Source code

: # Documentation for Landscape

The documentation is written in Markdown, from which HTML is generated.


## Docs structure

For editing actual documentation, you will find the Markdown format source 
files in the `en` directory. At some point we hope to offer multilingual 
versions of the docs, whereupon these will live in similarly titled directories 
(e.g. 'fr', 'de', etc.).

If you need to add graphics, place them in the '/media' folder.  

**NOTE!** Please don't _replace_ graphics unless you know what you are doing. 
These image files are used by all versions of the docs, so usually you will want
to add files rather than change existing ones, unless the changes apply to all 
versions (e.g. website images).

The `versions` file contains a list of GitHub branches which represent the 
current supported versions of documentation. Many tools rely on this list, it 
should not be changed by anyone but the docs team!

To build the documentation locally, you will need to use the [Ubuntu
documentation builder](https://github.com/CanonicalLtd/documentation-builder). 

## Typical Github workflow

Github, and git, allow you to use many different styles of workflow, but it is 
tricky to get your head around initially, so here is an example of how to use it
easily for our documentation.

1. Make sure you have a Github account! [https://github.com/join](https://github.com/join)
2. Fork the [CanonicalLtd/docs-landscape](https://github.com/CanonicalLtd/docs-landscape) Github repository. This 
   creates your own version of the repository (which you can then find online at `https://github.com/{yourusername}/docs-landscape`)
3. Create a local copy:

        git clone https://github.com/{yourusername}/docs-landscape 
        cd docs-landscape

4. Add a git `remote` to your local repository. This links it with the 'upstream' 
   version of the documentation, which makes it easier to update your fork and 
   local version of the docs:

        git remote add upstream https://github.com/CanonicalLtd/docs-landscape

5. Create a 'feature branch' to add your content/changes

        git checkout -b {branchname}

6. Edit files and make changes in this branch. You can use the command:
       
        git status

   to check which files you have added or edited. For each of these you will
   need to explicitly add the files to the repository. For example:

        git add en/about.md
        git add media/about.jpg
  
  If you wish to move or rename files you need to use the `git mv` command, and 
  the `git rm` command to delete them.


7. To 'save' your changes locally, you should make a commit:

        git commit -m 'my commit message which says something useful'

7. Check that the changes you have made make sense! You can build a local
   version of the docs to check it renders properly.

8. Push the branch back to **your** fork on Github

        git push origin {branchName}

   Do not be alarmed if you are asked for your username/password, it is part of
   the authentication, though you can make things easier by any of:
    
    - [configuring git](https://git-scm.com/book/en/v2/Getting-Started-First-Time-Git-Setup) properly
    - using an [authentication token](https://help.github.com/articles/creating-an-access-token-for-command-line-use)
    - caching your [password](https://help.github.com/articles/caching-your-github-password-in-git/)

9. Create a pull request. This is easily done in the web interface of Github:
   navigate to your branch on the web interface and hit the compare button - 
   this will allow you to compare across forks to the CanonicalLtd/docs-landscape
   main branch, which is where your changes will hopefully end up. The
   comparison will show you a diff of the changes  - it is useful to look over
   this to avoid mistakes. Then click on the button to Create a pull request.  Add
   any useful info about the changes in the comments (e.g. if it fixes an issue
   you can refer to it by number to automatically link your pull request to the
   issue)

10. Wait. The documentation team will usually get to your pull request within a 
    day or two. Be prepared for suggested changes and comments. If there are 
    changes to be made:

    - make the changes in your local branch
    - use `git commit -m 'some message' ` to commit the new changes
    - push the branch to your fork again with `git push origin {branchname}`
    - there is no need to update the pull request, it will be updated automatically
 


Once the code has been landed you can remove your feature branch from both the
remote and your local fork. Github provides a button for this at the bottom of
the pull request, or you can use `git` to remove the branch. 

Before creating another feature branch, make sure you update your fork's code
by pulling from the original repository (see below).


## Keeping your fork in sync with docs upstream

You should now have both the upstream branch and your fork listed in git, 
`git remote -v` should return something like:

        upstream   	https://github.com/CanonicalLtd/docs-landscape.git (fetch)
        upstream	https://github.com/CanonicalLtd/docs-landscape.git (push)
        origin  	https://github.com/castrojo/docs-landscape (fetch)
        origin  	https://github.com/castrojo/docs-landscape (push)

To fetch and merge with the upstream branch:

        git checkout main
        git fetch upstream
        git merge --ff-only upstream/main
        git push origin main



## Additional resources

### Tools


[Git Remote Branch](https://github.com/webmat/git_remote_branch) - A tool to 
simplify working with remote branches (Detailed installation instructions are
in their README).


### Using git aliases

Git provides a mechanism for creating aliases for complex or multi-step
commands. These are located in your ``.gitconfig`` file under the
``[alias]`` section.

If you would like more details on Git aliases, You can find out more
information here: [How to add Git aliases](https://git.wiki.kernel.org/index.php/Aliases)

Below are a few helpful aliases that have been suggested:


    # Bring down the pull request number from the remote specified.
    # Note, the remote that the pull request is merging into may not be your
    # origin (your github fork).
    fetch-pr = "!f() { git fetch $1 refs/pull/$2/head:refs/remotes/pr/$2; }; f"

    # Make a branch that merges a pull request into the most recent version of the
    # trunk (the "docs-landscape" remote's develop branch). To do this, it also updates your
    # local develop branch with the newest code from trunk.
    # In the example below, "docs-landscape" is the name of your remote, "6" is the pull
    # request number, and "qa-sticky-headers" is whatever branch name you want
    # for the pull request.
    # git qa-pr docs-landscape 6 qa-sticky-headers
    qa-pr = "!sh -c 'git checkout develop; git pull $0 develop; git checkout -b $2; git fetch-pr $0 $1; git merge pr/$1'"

What this task involves — Working from the entries above, return all lines that contain "main".

Solved exercise —
   main branch, which is where your changes will hopefully end up. The
        git checkout main
        git merge --ff-only upstream/main
        git push origin main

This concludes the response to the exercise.